Personal information
- Born: 5 January 1941 (age 84)
- Original team: Orbost
- Height: 180 cm (5 ft 11 in)
- Weight: 86 kg (190 lb)

Playing career^{1}
- Years: Club / Games (Goals)
- 1959: Geelong / 04 (0)
- 1960: Richmond / 06 (1)
- Total:  / 10 (1)
- ^{1} Playing statistics correct to the end of 1960.

= Fred Mundy =

Australian rules footballer

Fred Mundy (born 5 January 1941) is a former Australian rules footballer who played with Geelong and Richmond in the Victorian Football League (VFL).

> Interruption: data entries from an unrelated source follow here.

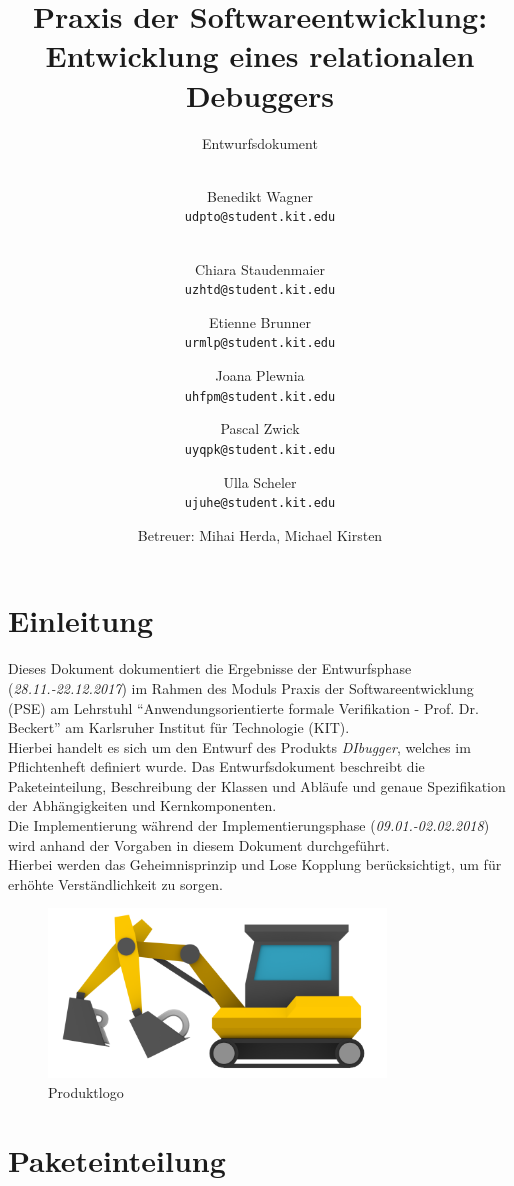 ﻿\documentclass[parskip=full]{scrartcl}
\title{
	\vspace{2cm}
	\myfont 
	Praxis der Softwareentwicklung:\\ 
	Entwicklung eines relationalen Debuggers\\
}
\subtitle{
	\vspace{1cm}
	\myfont
	Entwurfsdokument
}
\author{
	\vspace{1cm} \\
	Benedikt Wagner\\
	\texttt{udpto@student.kit.edu}
	\and \vspace{1cm} \\ Chiara Staudenmaier\\
	\texttt{uzhtd@student.kit.edu}
	\and Etienne Brunner\\
	\texttt{urmlp@student.kit.edu}
	\and Joana Plewnia\\
	\texttt{uhfpm@student.kit.edu} 
	\and Pascal Zwick\\
	\texttt{uyqpk@student.kit.edu}
	\and Ulla Scheler\\
	\texttt{ujuhe@student.kit.edu}
	\vspace{1cm}
	\and Betreuer: Mihai Herda, Michael Kirsten
	\vspace{4cm}
}
\begin{document}
\clearpage
\maketitle
{}
\newpage

\tableofcontents
\newpage
{}
\section{Einleitung}
Dieses Dokument dokumentiert die Ergebnisse der Entwurfsphase (\textit{28.11.-22.12.2017}) im Rahmen
des Moduls Praxis der Softwareentwicklung (PSE) am Lehrstuhl \enquote{Anwendungsorientierte formale Verifikation - Prof. Dr. Beckert} am Karlsruher Institut für Technologie (KIT).\\
Hierbei handelt es sich um den Entwurf des Produkts \textit{DIbugger}, welches im Pflichtenheft definiert wurde. 
Das Entwurfsdokument beschreibt die Paketeinteilung, Beschreibung der Klassen und Abläufe und genaue Spezifikation der Abhängigkeiten und Kernkomponenten. 
\\Die Implementierung während der Implementierungsphase (\textit{09.01.-02.02.2018}) wird anhand der Vorgaben in diesem Dokument durchgeführt. \\
Hierbei werden das Geheimnisprinzip und Lose Kopplung berücksichtigt, um für erhöhte Verständlichkeit
zu sorgen. %

\vspace{1cm}
\begin{figure}[!h]
\centering
\includegraphics[width=0.8\textwidth]{../Plichtenheft/logo_nongi.png}
\caption{Produktlogo}
\end{figure}

\newpage


\section{Paketeinteilung} %
\end{document}
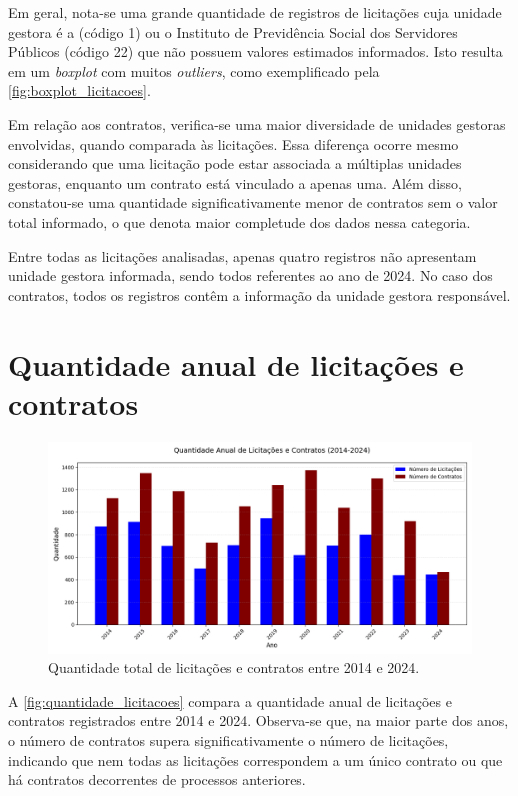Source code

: \documentclass[
	12pt,				%
	oneside,			%
	a4paper,			%
	chapter=TITLE,		%
	section=TITLE,		%
	english,			%
	brazil				%
	]{abntex2}
\begin{document}
Em geral, nota-se uma grande quantidade de registros de licitações cuja unidade gestora é a  (código 1) ou o Instituto de Previdência Social dos Servidores Públicos (código 22) que não possuem valores estimados informados. Isto resulta em um \textit{boxplot} com muitos \textit{outliers}, como exemplificado pela \autoref{fig:boxplot_licitacoes}.

Em relação aos contratos, verifica-se uma maior diversidade de unidades gestoras envolvidas, quando comparada às licitações. Essa diferença ocorre mesmo considerando que uma licitação pode estar associada a múltiplas unidades gestoras, enquanto um contrato está vinculado a apenas uma. Além disso, constatou-se uma quantidade significativamente menor de contratos sem o valor total informado, o que denota maior completude dos dados nessa categoria.

Entre todas as licitações analisadas, apenas quatro registros não apresentam unidade gestora informada, sendo todos referentes ao ano de 2024. No caso dos contratos, todos os registros contêm a informação da unidade gestora responsável.

\section*{Quantidade anual de licitações e contratos}

\begin{figure}[h]
	\begin{center}
		\caption{\label{fig:quantidade_licitacoes}Quantidade total de licitações e contratos entre 2014 e 2024.}
		\includegraphics[scale=0.41]{images/quantidade_anual.png} %
	\end{center}
\end{figure}

A \autoref{fig:quantidade_licitacoes} compara a quantidade anual de licitações e contratos registrados entre 2014 e 2024. Observa-se que, na maior parte dos anos, o número de contratos supera significativamente o número de licitações, indicando que nem todas as licitações correspondem a um único contrato ou que há contratos decorrentes de processos anteriores.
\end{document}
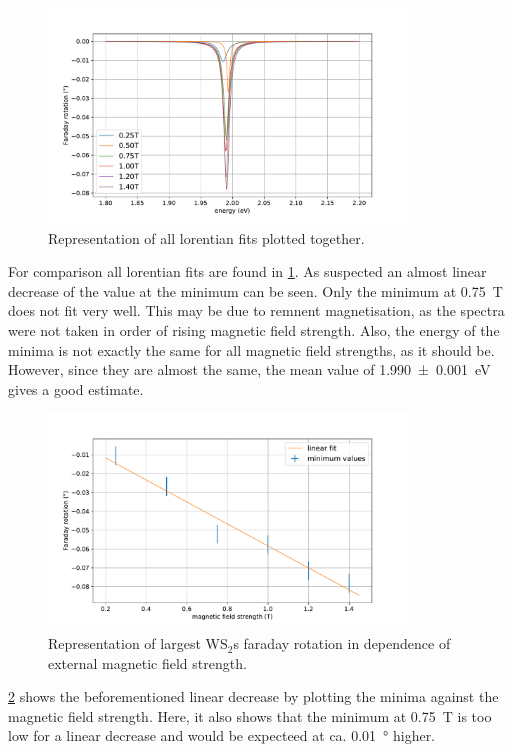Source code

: \begin{figure}[!ht]
    \centering
    \includegraphics[width=0.85\textwidth]{plots/WS2_lorentians.pdf}
    \caption{Representation of all lorentian fits plotted together.}
    \label{fig_WS2_lorentians}
\end{figure}
For comparison all lorentian fits are found in \cref{fig_WS2_lorentians}.
As suspected an almost linear decrease of the value at the minimum can be seen.
Only the minimum at \SI{0.75}{\tesla} does not fit very well.
This may be due to remnent magnetisation, as the spectra were not taken in order of rising magnetic field strength.
Also, the energy of the minima is not exactly the same for all magnetic field strengths, as it should be.
However, since they are almost the same, the mean value of \SI{1.990+-0.001}{\electronvolt} gives a good estimate.

\begin{figure}[!ht]
    \centering
    \includegraphics[width=0.85\textwidth]{plots/WS2_mins.pdf}
    \caption{Representation of largest WS$_2$s faraday rotation in dependence of external magnetic field strength.}
    \label{fig_WS2_minima}
\end{figure}
\cref{fig_WS2_minima} shows the beforementioned linear decrease by plotting the minima against the magnetic field strength.
Here, it also shows that the minimum at \SI{0.75}{\tesla} is too low for a linear decrease and would be expecteed at ca. \SI{0.01}{\degree} higher.

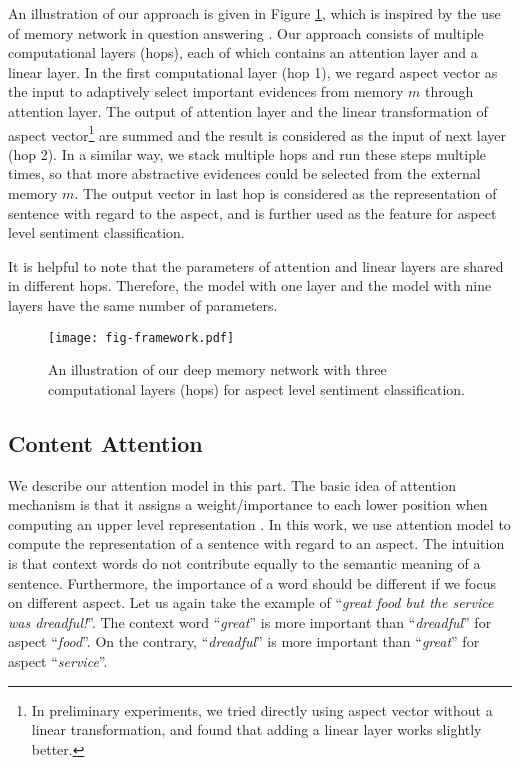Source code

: \documentclass[11pt,letterpaper]{article}
\begin{document}
An illustration of our approach is given in Figure \ref{fig:framework}, which is inspired by the use of memory network in question answering \cite{Sukhbaatar2015end}.
Our approach consists of multiple computational layers (hops), each of which contains an attention layer and a linear layer. 
In the first computational layer (hop 1), we regard aspect vector as the input to adaptively select important evidences from memory $m$ through attention layer. 
The output of attention layer and the linear transformation of aspect vector\footnote{In preliminary experiments, we tried directly using aspect vector without a linear transformation, and found that adding a linear layer works slightly better.} are summed and the result is considered as the input of next layer (hop 2). 
In a similar way, we stack multiple hops and run these steps multiple times, so that more abstractive evidences could be selected from the external memory $m$. 
The output vector in last hop is considered as the representation of sentence with regard to the aspect, and is further used as the feature for aspect level sentiment classification. 

It is helpful to note that the parameters of attention and linear layers are shared in different hops. 
Therefore, the model with one layer and the model with nine layers have the same number of parameters.

\begin{figure}[t]
	\centering
	\texttt{[image: fig-framework.pdf]}
	\caption{An illustration of our deep memory network with three computational layers (hops) for aspect level sentiment classification.}
	\label{fig:framework}
\end{figure}

\subsection{Content Attention}
We describe our attention model in this part.
The basic idea of attention mechanism is that it assigns a weight/importance to each lower position when computing an upper level representation \cite{Bahdanau2015}.
In this work, we use attention model to compute the representation of a sentence with regard to an aspect. 
The intuition is that context words do not contribute equally to the semantic meaning of a sentence. 
Furthermore, the importance of a word should be different if we focus on different aspect.
Let us again take the example of  ``\textit{great food but the service was dreadful!}''. 
The context word ``\textit{great}'' is more important than ``\textit{dreadful}'' for aspect ``\textit{food}''.
On the contrary, ``\textit{dreadful}'' is more important than ``\textit{great}'' for aspect ``\textit{service}''.
\end{document}
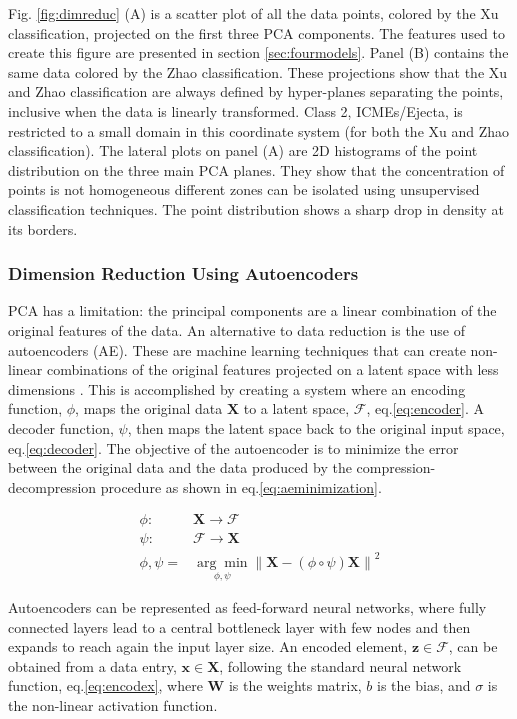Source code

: Fig. \ref{fig:dimreduc} (A) is a scatter plot of all the data points, colored by the Xu classification, projected on the first three PCA components. The features used to create this figure are presented in section \ref{sec:fourmodels}. Panel (B) contains the same data colored by the Zhao classification. These projections show that the Xu and Zhao classification are always defined by hyper-planes separating the points, inclusive when the data is linearly transformed. Class 2, ICMEs/Ejecta, is restricted to a small domain in this coordinate system (for both the Xu and Zhao classification). The lateral plots on panel (A) are 2D histograms of the point distribution on the three main PCA planes. They show that the concentration of points is not homogeneous different zones can be isolated using unsupervised classification techniques. The point distribution shows a sharp drop in density at its borders.

\subsubsection{Dimension Reduction Using Autoencoders}
PCA has a limitation: the principal components are a linear combination of the original features of the data. An alternative to data reduction is the use of autoencoders (AE). These are machine learning techniques that can create non-linear combinations of the original features projected on a latent space with less dimensions \citep{Hinton2006}. This is accomplished by creating a system where an encoding function, $\phi$, maps the original data $\boldsymbol{X}$ to a latent space, $\boldsymbol{\mathcal{F}}$, eq.\eqref{eq:encoder}. A decoder function, $\psi$, then maps the latent space back to the original input space, eq.\eqref{eq:decoder}. The objective of the autoencoder is to minimize the error between the original data and the data produced by the compression-decompression procedure as shown in eq.\eqref{eq:aeminimization}.

\begin{align}
\phi: & \boldsymbol{X} \rightarrow \boldsymbol{\mathcal{F}} \label{eq:encoder}\\
\psi: & \boldsymbol{\mathcal{F}} \rightarrow \boldsymbol{X} \label{eq:decoder} \\
\phi,\psi = & \underset{\phi,\psi}{\arg \min} \left\lVert \boldsymbol{X} - (\phi \circ \psi) \boldsymbol{X} \right\rVert^2 \label{eq:aeminimization}
\end{align}

Autoencoders can be represented as feed-forward neural networks, where fully connected layers lead to a central bottleneck layer with few nodes and then expands to reach again the input layer size. An encoded element, $\boldsymbol{z} \in \boldsymbol{\mathcal{F}}$, can be obtained from a data entry, $\boldsymbol{x} \in \boldsymbol{X}$, following the standard neural network function, eq.\eqref{eq:encodex}, where $\boldsymbol{W}$ is the weights matrix, $b$ is the bias, and $\sigma$ is the non-linear activation function.

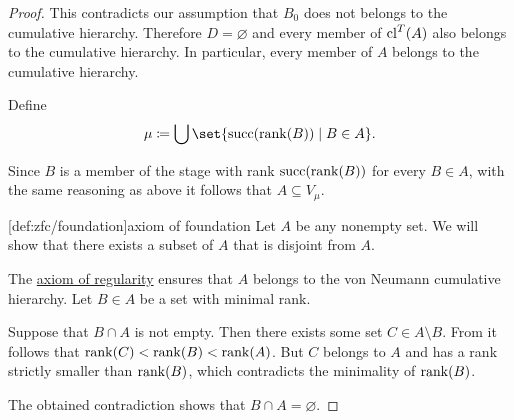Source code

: \begin{proof}
  This contradicts our assumption that \( B_0 \) does not belongs to the cumulative hierarchy. Therefore \( D = \varnothing \) and every member of \( \operatorname{cl}^T(A) \) also belongs to the cumulative hierarchy. In particular, every member of \( A \) belongs to the cumulative hierarchy.

  Define
  \begin{equation*}
    \mu \coloneqq \bigcup\set{ \op{succ}(\rank(B)) \given B \in A }.
  \end{equation*}

  Since \( B \) is a member of the stage with rank \( \operatorname{succ}(\operatorname{rank}(B)) \) for every \( B \in A \), with the same reasoning as above it follows that \( A \subseteq V_\mu \).

  [def:zfc/foundation]{axiom of foundation} Let \( A \) be any nonempty set. We will show that there exists a subset of \( A \) that is disjoint from \( A \).

  The \hyperref[def:axiom_of_regularity]{axiom of regularity} ensures that \( A \) belongs to the von Neumann cumulative hierarchy. Let \( B \in A \) be a set with minimal rank.

  Suppose that \( B \cap A \) is not empty. Then there exists some set \( C \in A \setminus B \). From  it follows that \( \operatorname{rank}(C) < \operatorname{rank}(B) < \operatorname{rank}(A) \). But \( C \) belongs to \( A \) and has a rank strictly smaller than \( \operatorname{rank}(B) \), which contradicts the minimality of \( \operatorname{rank}(B) \).

  The obtained contradiction shows that \( B \cap A = \varnothing \).
\end{proof}

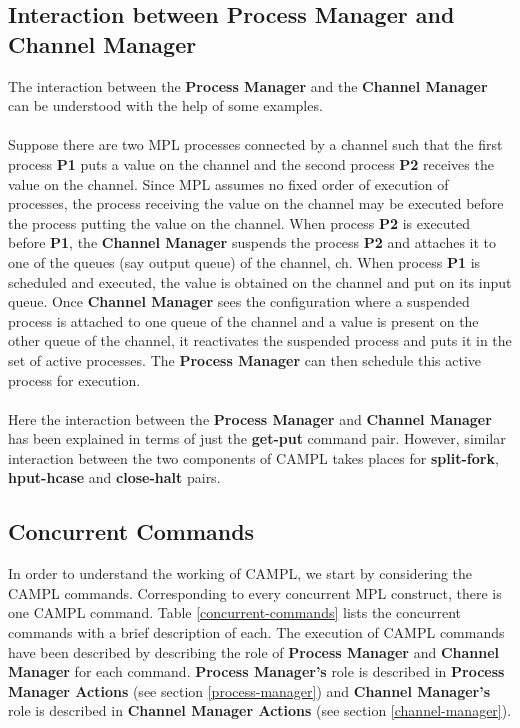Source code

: \documentclass[11pt]{article}
\newcommand{\<}{\langle}
\renewcommand{\>}{\rangle}
\begin{document}
\subsection {Interaction between Process Manager and Channel Manager}
The interaction between the {\bf Process Manager} and the {\bf Channel Manager} can be understood with the help of some examples.
~~\\~~\\
Suppose there are two MPL processes connected by a channel such that the first process {\bf P1} puts a value on the channel and the second process {\bf P2} receives the value on the channel. Since MPL assumes no fixed order of execution of processes, the process receiving the value on the channel may be executed before the process putting the value on the channel. When process {\bf P2} is executed before {\bf P1}, the {\bf Channel Manager} suspends the process {\bf P2} and attaches it to one of the queues (say output queue) of the channel, ch. When process {\bf P1} is scheduled and executed, the value is obtained on the channel and put on its input queue. Once {\bf Channel Manager} sees the configuration where a suspended process is attached to one queue of the channel and a value is present on the other queue of the channel, it reactivates the suspended process and puts it in the set of active processes. The {\bf Process Manager} can then schedule this active process for execution.
~~\\~~\\ 
Here the interaction between the {\bf Process Manager} and {\bf Channel Manager} has been explained in terms of just the {\bf get-put} command pair. However, similar interaction between the two components of CAMPL takes places for {\bf split-fork}, {\bf hput-hcase} and {\bf close-halt} pairs.
\subsection {Concurrent Commands}
In order to understand the working of CAMPL, we start by considering the CAMPL commands. Corresponding to every concurrent MPL construct, there is one CAMPL command. Table \ref {concurrent-commands} lists the concurrent commands with a brief description of each. The execution of CAMPL commands have been described by describing the role of {\bf Process Manager} and {\bf Channel Manager} for each command. {\bf Process Manager's} role is described in  {\bf Process Manager Actions} (see section \ref {process-manager}) and {\bf Channel Manager's} role is described in {\bf Channel Manager Actions} (see section  \ref {channel-manager}).   
\end{document}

Mundy, who played as a ruck-rover and in defence, came to Geelong from Orbost in 1959 and made four league appearances that year. At the beginning of the 1960 season, Mundy was cleared to Richmond. Mundy debuted for Richmond in round four, the first of four successive games that he would play, before he received a two-week suspension, for striking Footscray's Trevor Elliott. He played only two more games that season.

In 1961, Mundy had to return home to manage the family farm in Orbost, as his father had been severely injured in an accident.

In 1962, Mundy played with Bairnsdale in the Gippsland Football League, then was captain-coach of Griffith Football Club in the South West Football League (New South Wales) in 1963, playing 15 games. In 1964, Mundy played with Wagga Tigers, then in 1965 Mundy was captain-coach of Wagga Football Club.